Protection contre la résistance aux antimicrobiens au Libéria

Protection contre la résistance aux antimicrobiens au Libéria

Monrovia – Peu après l’intervention d’urgence par césarienne qu’elle a subie en 2021 à l’Hôpital Phebe de Bong (Libéria), une jeune mère a été victime d’une urgence bien plus grave mais mystérieuse : une infection qui refusait de guérir est apparue au point de l’incision réalisée pour la césarienne.

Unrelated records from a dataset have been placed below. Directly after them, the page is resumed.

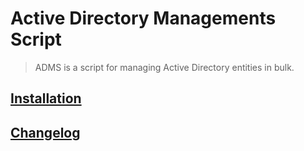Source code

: # Active Directory Managements Script
> ADMS is a script for managing Active Directory entities in bulk.

## [Installation](docs/INSTALLATION.md)
## [Changelog](docs/CHANGELOG.md)
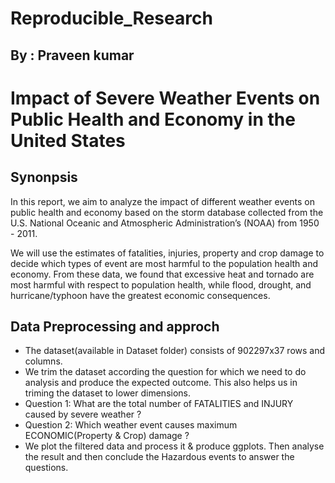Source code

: # Reproducible_Research
## By : Praveen kumar

# Impact of Severe Weather Events on Public Health and Economy in the United States
## Synonpsis

In this report, we aim to analyze the impact of different weather events on public health and economy based on the storm database collected from the U.S. National Oceanic and Atmospheric Administration’s (NOAA) from 1950 - 2011.

We will use the estimates of fatalities, injuries, property and crop damage to decide which types of event are most harmful to the population health and economy. From these data, we found that excessive heat and tornado are most harmful with respect to population health, while flood, drought, and hurricane/typhoon have the greatest economic consequences.

## Data Preprocessing and approch
- The dataset(available in Dataset folder) consists of 902297x37 rows and columns.
- We trim the dataset according the question for which we need to do analysis and produce the expected outcome. This also helps us in triming the dataset to lower dimensions.
- Question 1: What are the total number of FATALITIES and INJURY caused by severe weather ?
- Question 2: Which weather event causes maximum ECONOMIC(Property & Crop) damage ?
- We plot the filtered data and process it & produce ggplots. Then analyse the result and then conclude the Hazardous events to answer the questions.
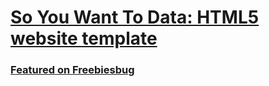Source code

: # [So You Want To Data: HTML5 website template](https://heran-project.herokuapp.coml)

### [Featured on Freebiesbug](https://heran-project.herokuapp.com)



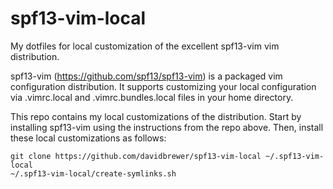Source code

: spf13-vim-local
===============

My dotfiles for local customization of the excellent spf13-vim vim distribution.

spf13-vim (https://github.com/spf13/spf13-vim) is a packaged vim configuration
distribution.  It supports customizing your local configuration via
.vimrc.local and .vimrc.bundles.local files in your home directory. 

This repo contains my local customizations of the distribution. Start by
installing spf13-vim using the instructions from the repo above. Then, install
these local customizations as follows:

    git clone https://github.com/davidbrewer/spf13-vim-local ~/.spf13-vim-local
    ~/.spf13-vim-local/create-symlinks.sh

Au cours de ses deux années à l’hôpital, la sage-femme Anne-Marie Kollinmore n’avait jamais vu une infection aussi persistante. Après l’administration de six types d’antibiotiques différents dans les trois semaines qui ont suivi la naissance, la santé de la patiente ne s’améliorant pas, la seule option qui restait était d’appliquer un traitement antibiotique coûteux à large spectre. Mais la patiente n’avait plus les moyens de payer un tel traitement.

Anne-Marie Kollinmore et ses collègues ont refusé de laisser l’infection gagner en ampleur. Ils se sont cotisés afin de couvrir les frais du traitement de la dernière chance, qui a duré un mois mais a été efficace.

Cette expérience a laissé Anne-Marie Kollinmore et ses collègues perplexes sur ce qui était arrivé à leur patiente. Ils voulaient des réponses, mais ne savaient pas non plus quelles questions poser.

« Après cet incident, nous avons effectué une évaluation et nous nous sommes rendu compte que dans certains dossiers de patients, environ 5 % d’entre eux, les raisons pour lesquelles les antibiotiques étaient prescrits n’étaient pas documentées », explique Anne-Marie, qui supervise le pavillon d’obstétrique et de gynécologie à l’Hôpital Phebe. « Cela s’explique principalement par le fait qu’il n’existe pas un solide programme de gestion à l’hôpital pour discuter des soins aux patients, du suivi des prescriptions et de la fourniture d’un retour d’information immédiat aux cliniciens. »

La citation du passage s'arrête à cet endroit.